Генерал нахмурился. Хотя и не было положительных известий о поражении австрийцев, но было слишком много обстоятельств, подтверждавших общие невыгодные слухи; и потому предположение Кутузова о победе австрийцев было весьма похоже на насмешку. Но Кутузов кротко улыбался, всё с тем же выражением, которое говорило, что он имеет право предполагать это. Действительно, последнее письмо, полученное им из армии Мака, извещало его о победе и о самом выгодном стратегическом положении армии.
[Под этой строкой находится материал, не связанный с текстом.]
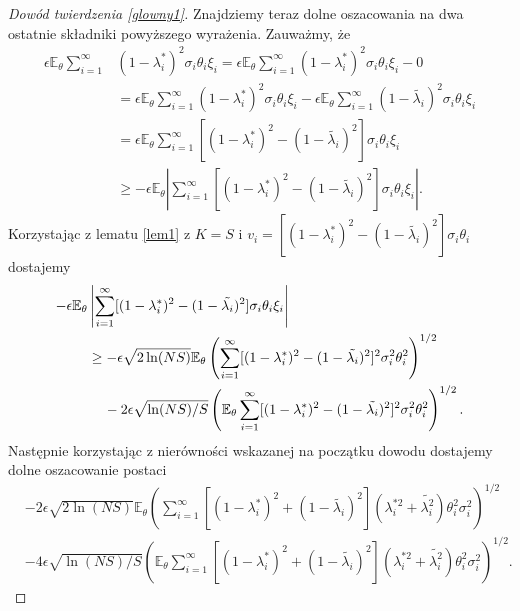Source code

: \documentclass[man,mfiu]{mgrwms}
\begin{document}
\begin{proof}[Dowód twierdzenia \ref{glowny1}]
Znajdziemy teraz dolne oszacowania na dwa ostatnie składniki powyższego wyrażenia. Zauważmy, że 
\begin{displaymath}
\begin{split}
\epsilon\mathbb{E}_{\theta}\sum_{i=1}^{\infty}&(1-\lambda_i^*)^2\sigma_i\theta_i\xi_i=\epsilon\mathbb{E}_{\theta}\sum_{i=1}^{\infty}(1-\lambda_i^*)^2\sigma_i\theta_i\xi_i-0\\
&=\epsilon\mathbb{E}_{\theta}\sum_{i=1}^{\infty}(1-\lambda_i^*)^2\sigma_i\theta_i\xi_i-\epsilon\mathbb{E}_{\theta}\sum_{i=1}^{\infty}(1-\tilde{\lambda_i})^2\sigma_i\theta_i\xi_i\\
&=\epsilon\mathbb{E}_{\theta}\sum_{i=1}^{\infty}[(1-\lambda_i^*)^2-(1-\tilde{\lambda_i})^2]\sigma_i\theta_i\xi_i\\
&\geq -\epsilon\mathbb{E}_{\theta}\left|\sum_{i=1}^{\infty}[(1-\lambda_i^*)^2-(1-\tilde{\lambda_i})^2]\sigma_i\theta_i\xi_i\right|.
\end{split}
\end{displaymath}
Korzystając z lematu \ref{lem1} z $K=S$ i $v_i=[(1-\lambda_i^*)^2-(1-\tilde{\lambda_i})^2]\sigma_i\theta_i$ dostajemy
\begin{displaymath}
\begin{split}
-\epsilon\mathbb{E}_{\theta}&\left|\sum_{i=1}^{\infty}[(1-\lambda_i^*)^2-(1-\tilde{\lambda_i})^2]\sigma_i\theta_i\xi_i\right|\\
&\geq -\epsilon\sqrt{2\ln (NS)}\mathbb{E}_{\theta}\left(\sum_{i=1}^{\infty}[(1-\lambda_i^*)^2-(1-\tilde{\lambda_i})^2]^2\sigma_i^2\theta_i^2\right)^{1/2}\\
&\hspace{4mm}-2\epsilon\sqrt{\ln (NS)/S}\left(\mathbb{E}_{\theta}\sum_{i=1}^{\infty}[(1-\lambda_i^*)^2-(1-\tilde{\lambda_i})^2]^2\sigma_i^2\theta_i^2\right)^{1/2}.
\end{split}
\end{displaymath}
Następnie korzystając z nierówności wskazanej na początku dowodu dostajemy dolne oszacowanie postaci
\begin{displaymath}
\begin{split}
&-2\epsilon\sqrt{2\ln (NS)}\mathbb{E}_{\theta}\left(\sum_{i=1}^{\infty}[(1-\lambda_i^*)^2+(1-\tilde{\lambda_i})^2](\lambda_i^{*2}+\tilde{\lambda_i^2})\theta_i^2\sigma_i^2\right)^{1/2}\\
&-4\epsilon\sqrt{\ln (NS)/S}\left(\mathbb{E}_{\theta}\sum_{i=1}^{\infty}[(1-\lambda_i^*)^2+(1-\tilde{\lambda_i})^2](\lambda_i^{*2}+\tilde{\lambda_i^2})\theta_i^2\sigma_i^2\right)^{1/2}.
\end{split}

\end{displaymath}
\end{proof}
\end{document}
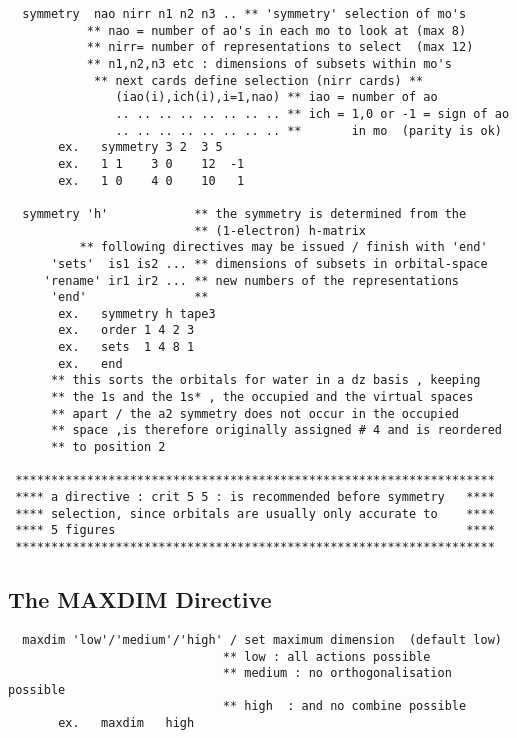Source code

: \documentclass[11pt,fleqn]{article}
\begin{document}
{
\footnotesize
\begin{verbatim} 
  symmetry  nao nirr n1 n2 n3 .. ** 'symmetry' selection of mo's
           ** nao = number of ao's in each mo to look at (max 8)
           ** nirr= number of representations to select  (max 12)
           ** n1,n2,n3 etc : dimensions of subsets within mo's
            ** next cards define selection (nirr cards) **
               (iao(i),ich(i),i=1,nao) ** iao = number of ao
               .. .. .. .. .. .. .. .. ** ich = 1,0 or -1 = sign of ao
               .. .. .. .. .. .. .. .. **       in mo  (parity is ok)
       ex.   symmetry 3 2  3 5
       ex.   1 1    3 0    12  -1
       ex.   1 0    4 0    10   1

  symmetry 'h'            ** the symmetry is determined from the
                          ** (1-electron) h-matrix 
          ** following directives may be issued / finish with 'end'
      'sets'  is1 is2 ... ** dimensions of subsets in orbital-space
     'rename' ir1 ir2 ... ** new numbers of the representations
      'end'               **
       ex.   symmetry h tape3
       ex.   order 1 4 2 3
       ex.   sets  1 4 8 1
       ex.   end
      ** this sorts the orbitals for water in a dz basis , keeping
      ** the 1s and the 1s* , the occupied and the virtual spaces
      ** apart / the a2 symmetry does not occur in the occupied
      ** space ,is therefore originally assigned # 4 and is reordered
      ** to position 2

 *******************************************************************
 **** a directive : crit 5 5 : is recommended before symmetry   ****
 **** selection, since orbitals are usually only accurate to    ****
 **** 5 figures                                                 ****
 *******************************************************************
\end{verbatim}
}

\subsection{The MAXDIM Directive}

{
\footnotesize
\begin{verbatim} 
  maxdim 'low'/'medium'/'high' / set maximum dimension  (default low)
                              ** low : all actions possible
                              ** medium : no orthogonalisation possible
                              ** high  : and no combine possible
       ex.   maxdim   high
\end{verbatim}
}
\end{document}
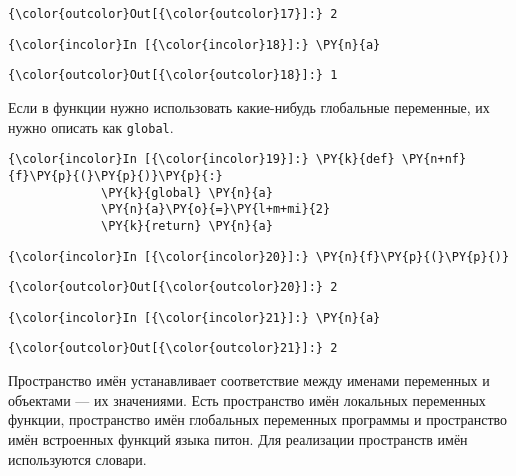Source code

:             \begin{Verbatim}[commandchars=\\\{\}]
{\color{outcolor}Out[{\color{outcolor}17}]:} 2
\end{Verbatim}
        
    \begin{Verbatim}[commandchars=\\\{\}]
{\color{incolor}In [{\color{incolor}18}]:} \PY{n}{a}
\end{Verbatim}

            \begin{Verbatim}[commandchars=\\\{\}]
{\color{outcolor}Out[{\color{outcolor}18}]:} 1
\end{Verbatim}
        
    Если в функции нужно использовать какие-нибудь глобальные переменные, их
нужно описать как \texttt{global}.

    \begin{Verbatim}[commandchars=\\\{\}]
{\color{incolor}In [{\color{incolor}19}]:} \PY{k}{def} \PY{n+nf}{f}\PY{p}{(}\PY{p}{)}\PY{p}{:}
             \PY{k}{global} \PY{n}{a}
             \PY{n}{a}\PY{o}{=}\PY{l+m+mi}{2}
             \PY{k}{return} \PY{n}{a}
\end{Verbatim}

    \begin{Verbatim}[commandchars=\\\{\}]
{\color{incolor}In [{\color{incolor}20}]:} \PY{n}{f}\PY{p}{(}\PY{p}{)}
\end{Verbatim}

            \begin{Verbatim}[commandchars=\\\{\}]
{\color{outcolor}Out[{\color{outcolor}20}]:} 2
\end{Verbatim}
        
    \begin{Verbatim}[commandchars=\\\{\}]
{\color{incolor}In [{\color{incolor}21}]:} \PY{n}{a}
\end{Verbatim}

            \begin{Verbatim}[commandchars=\\\{\}]
{\color{outcolor}Out[{\color{outcolor}21}]:} 2
\end{Verbatim}
        
    Пространство имён устанавливает соответствие между именами переменных и
объектами --- их значениями. Есть пространство имён локальных переменных
функции, пространство имён глобальных переменных программы и
пространство имён встроенных функций языка питон. Для реализации
пространств имён используются словари.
– Дай ка сюда это письмо, – сказал Кутузов, обращаясь к князю Андрею. – Вот изволите видеть. – И Кутузов, с насмешливою улыбкой на концах губ, прочел по немецки австрийскому генералу следующее место из письма эрцгерцога Фердинанда: «Wir haben vollkommen zusammengehaltene Krafte, nahe an 70 000 Mann, um den Feind, wenn er den Lech passirte, angreifen und schlagen zu konnen. Wir konnen, da wir Meister von Ulm sind, den Vortheil, auch von beiden Uferien der Donau Meister zu bleiben, nicht verlieren; mithin auch jeden Augenblick, wenn der Feind den Lech nicht passirte, die Donau ubersetzen, uns auf seine Communikations Linie werfen, die Donau unterhalb repassiren und dem Feinde, wenn er sich gegen unsere treue Allirte mit ganzer Macht wenden wollte, seine Absicht alabald vereitelien. Wir werden auf solche Weise den Zeitpunkt, wo die Kaiserlich Ruseische Armee ausgerustet sein wird, muthig entgegenharren, und sodann leicht gemeinschaftlich die Moglichkeit finden, dem Feinde das Schicksal zuzubereiten, so er verdient». [Мы имеем вполне сосредоточенные силы, около 70 000 человек, так что мы можем атаковать и разбить неприятеля в случае переправы его через Лех. Так как мы уже владеем Ульмом, то мы можем удерживать за собою выгоду командования обоими берегами Дуная, стало быть, ежеминутно, в случае если неприятель не перейдет через Лех, переправиться через Дунай, броситься на его коммуникационную линию, ниже перейти обратно Дунай и неприятелю, если он вздумает обратить всю свою силу на наших верных союзников, не дать исполнить его намерение. Таким образом мы будем бодро ожидать времени, когда императорская российская армия совсем изготовится, и затем вместе легко найдем возможность уготовить неприятелю участь, коей он заслуживает».]
Кутузов тяжело вздохнул, окончив этот период, и внимательно и ласково посмотрел на члена гофкригсрата.
– Но вы знаете, ваше превосходительство, мудрое правило, предписывающее предполагать худшее, – сказал австрийский генерал, видимо желая покончить с шутками и приступить к делу.
Он невольно оглянулся на адъютанта.
– Извините, генерал, – перебил его Кутузов и тоже поворотился к князю Андрею. – Вот что, мой любезный, возьми ты все донесения от наших лазутчиков у Козловского. Вот два письма от графа Ностица, вот письмо от его высочества эрцгерцога Фердинанда, вот еще, – сказал он, подавая ему несколько бумаг. – И из всего этого чистенько, на французском языке, составь mеmorandum, записочку, для видимости всех тех известий, которые мы о действиях австрийской армии имели. Ну, так то, и представь его превосходительству.
Князь Андрей наклонил голову в знак того, что понял с первых слов не только то, что было сказано, но и то, что желал бы сказать ему Кутузов. Он собрал бумаги, и, отдав общий поклон, тихо шагая по ковру, вышел в приемную.
Несмотря на то, что еще не много времени прошло с тех пор, как князь Андрей оставил Россию, он много изменился за это время. В выражении его лица, в движениях, в походке почти не было заметно прежнего притворства, усталости и лени; он имел вид человека, не имеющего времени думать о впечатлении, какое он производит на других, и занятого делом приятным и интересным. Лицо его выражало больше довольства собой и окружающими; улыбка и взгляд его были веселее и привлекательнее.